I understand that most siege towers would have been covered in material that would be difficult to catch fire. Once it was brought up close enough to unload soldiers through the top, what stopped the enemy from just continually sending men through it to the top of the wall? I can only speculate that it would have been suicide to send soldiers that close to the wall to enter the tower.
You have to keep in mind something about sieges and battles everywhere, in every era : There's overall numbers ( the attackers usually have the upper hand in that variable in sieges), and you have the numbers at a defined point (for instance having 10 000 soldiers, of which 1000 are on that specific hill). One of the keys to winning is having the numbers in your advantage, and an otherwise outnumbered army can and have defeated other armies by using their full strength against one part of their ennemies armies, and then turning back to face the rest of the army.
So now, back to the siege: By sending only one tower, or at least too few, up to a wall, what you're basically doing as the attackers is pitting yourself against an ennemy who has the entire wall and towers overlooking it to shoot at the soldiers coming in and out of it.

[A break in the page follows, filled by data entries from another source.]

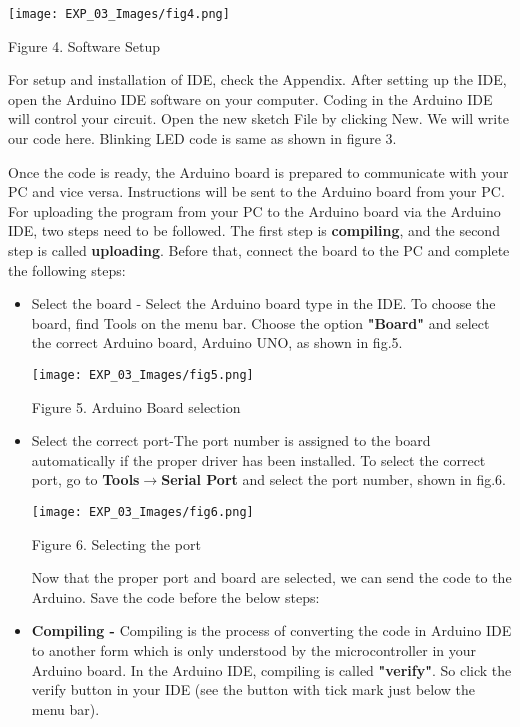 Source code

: \documentclass[12pt,a4paper]{article}
\begin{document}
\begin{justify}
    \begin{center} 
    \texttt{[image: EXP\_03\_Images/fig4.png]}
    \end{center}
    \begin{center} {Figure 4. Software Setup}\end{center}

\noindent For setup and installation of IDE, check the Appendix. After setting up the IDE, open the Arduino IDE software on your computer. Coding in the Arduino IDE will control your circuit. Open the new sketch File by clicking New. We will write our code here. Blinking LED code is same as shown in figure 3.\par

\noindent Once the code is ready, the Arduino board is prepared to communicate with your PC and vice versa. Instructions will be sent to the Arduino board from your PC. For uploading the program from your PC to the Arduino board via the Arduino IDE, two steps need to be followed. The first step is \textbf{compiling}, and the second step is called \textbf{uploading}. Before that, connect the board to the PC and complete the following steps:

\begin{itemize}
\setlength\itemsep{-0.3em}
\item Select the board - Select the Arduino board type in the IDE. To choose the board, find Tools on the menu bar. Choose the option \textbf{"Board"} and select the correct Arduino board, Arduino UNO, as shown in fig.5.
\begin{center} 
\texttt{[image: EXP\_03\_Images/fig5.png]}
\end{center}
\begin{center} {Figure 5. Arduino Board selection}\end{center}

\item Select the correct port-The port number is assigned to the board automatically if the proper driver has been installed. To select the correct port, go to \textbf{Tools$\rightarrow$Serial Port} and select the port number, shown in fig.6. 
\begin{center} 
\texttt{[image: EXP\_03\_Images/fig6.png]}
\end{center}
\begin{center} {Figure 6. Selecting the port}\end{center}
\noindent Now that the proper port and board are selected, we can send the code to the Arduino. Save the code before the below steps:\\
\item \textbf{Compiling - } Compiling is the process of converting the code in Arduino IDE to another form which is only understood by the microcontroller in your Arduino board. In the Arduino IDE, compiling is called \textbf{"verify"}. So click the verify button in your IDE (see the button with tick mark just below the menu bar).


\end{itemize}
\end{justify}
\end{document}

They are probably going to get outnumbered unless they managed to get some space. So if you send your soldiers up the tower in this way, you are only having a small stream of your troops going up the wall to be slaughtered.
Let's say this is the wall and the tower
=====O===========0==========0===========0
HH
Os are the watchtowers, == the wall itself, and HH your tower. Even if the attacking army covers the fields entirely, the tower is a bottlneck that gives the defending army the advantage in numbers in that defined place.